The world of 1984 is headed by "Big Brother." "Big Brother" is widely depicted on posters with the caption "Big Brother Is Watching You" and is "… so contrived that the eyes follow you about when you move…" (2). The posters are "plastered everywhere… The black-mustachioed face gaz[ing] down from every commanding corner" (2). Although the posters are a symbol of a constant invasion of privacy, their reality is carried out by the Thought Police. The telescreens in every home not only give news, but also record and transmit all that the occupants say or do to the Thought Police. If an individual is suspected of having thoughts that do not conform to those accepted by the government they may be arrested by the Thought Police: "You had to live - did live, from habit that became instinct - in the assumption that every sound you made was overheard, and, except in darkness, every movement scrutinized" (3).
The correlations between the society in 1984 and the Soviet Union and Nazi Germany are unmistakable. Much like these two regimes, Orwell's dystopian society has no political parties-there is only The Party. Winston, a middle-aged man who works for The Ministry of Truth (Minitrue), listens to the news of the completion of the "Ninth Three Year Plan," which echoes the "Five Year Plans" of the U.S.S.R.'s frantic push to industrialize. The "two minute hate" focuses on generating hatred of the enemies of the Party, particularly "Goldstein," a man described as having a "lean Jewish face" (12).
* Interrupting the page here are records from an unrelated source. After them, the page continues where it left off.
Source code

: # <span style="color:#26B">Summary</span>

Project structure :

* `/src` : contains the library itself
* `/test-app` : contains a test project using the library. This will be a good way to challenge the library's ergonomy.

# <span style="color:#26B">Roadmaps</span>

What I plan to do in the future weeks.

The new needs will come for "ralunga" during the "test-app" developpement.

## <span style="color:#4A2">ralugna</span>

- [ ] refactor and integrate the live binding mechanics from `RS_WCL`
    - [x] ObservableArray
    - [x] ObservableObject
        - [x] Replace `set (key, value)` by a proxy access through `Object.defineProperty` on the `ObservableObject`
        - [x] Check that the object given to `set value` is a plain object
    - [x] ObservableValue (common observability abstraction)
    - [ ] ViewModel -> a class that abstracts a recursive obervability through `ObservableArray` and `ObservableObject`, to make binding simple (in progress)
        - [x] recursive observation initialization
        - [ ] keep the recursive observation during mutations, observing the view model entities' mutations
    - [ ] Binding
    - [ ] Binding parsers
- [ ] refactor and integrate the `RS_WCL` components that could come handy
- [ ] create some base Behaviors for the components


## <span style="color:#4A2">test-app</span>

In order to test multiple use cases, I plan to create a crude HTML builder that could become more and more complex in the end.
Orwell is clearly paralleling Hitler's use of the German Jews as the national scapegoat.
The government in 1984 controls every facet of the lives of the people. All individuals must participate in mandatory exercise (35), sex is meant to be joyless and only for the purpose of producing children, and marriages between individuals who seem to be attracted to one another are forbidden (65). Even the official language, "Newspeak," is in the process of being rewritten to eliminate not only synonyms and antonyms, but also any words for forbidden concepts. Syme, the author of the Newspeak dictionary, states "Don't you see that the whole aim of Newspeak is to narrow the range of thought? In the end we shall make thought-crime literally impossible, because there will be no words in which to express it" (52). The means of expression and all literature associated with it will be destroyed. Most importantly, the strict measures only apply to Party members and not to the "proles" or commoners who are not considered to be a threat to the government. The children of Winston's neighbor clamor to see the hanging of Eurasian prisoners and play games that suggest that they would be more than willing to report their parents or neighbors as thought criminals (22-23). Indeed, Winston contemplates how relatively normal it is for parents to fear their own children (24).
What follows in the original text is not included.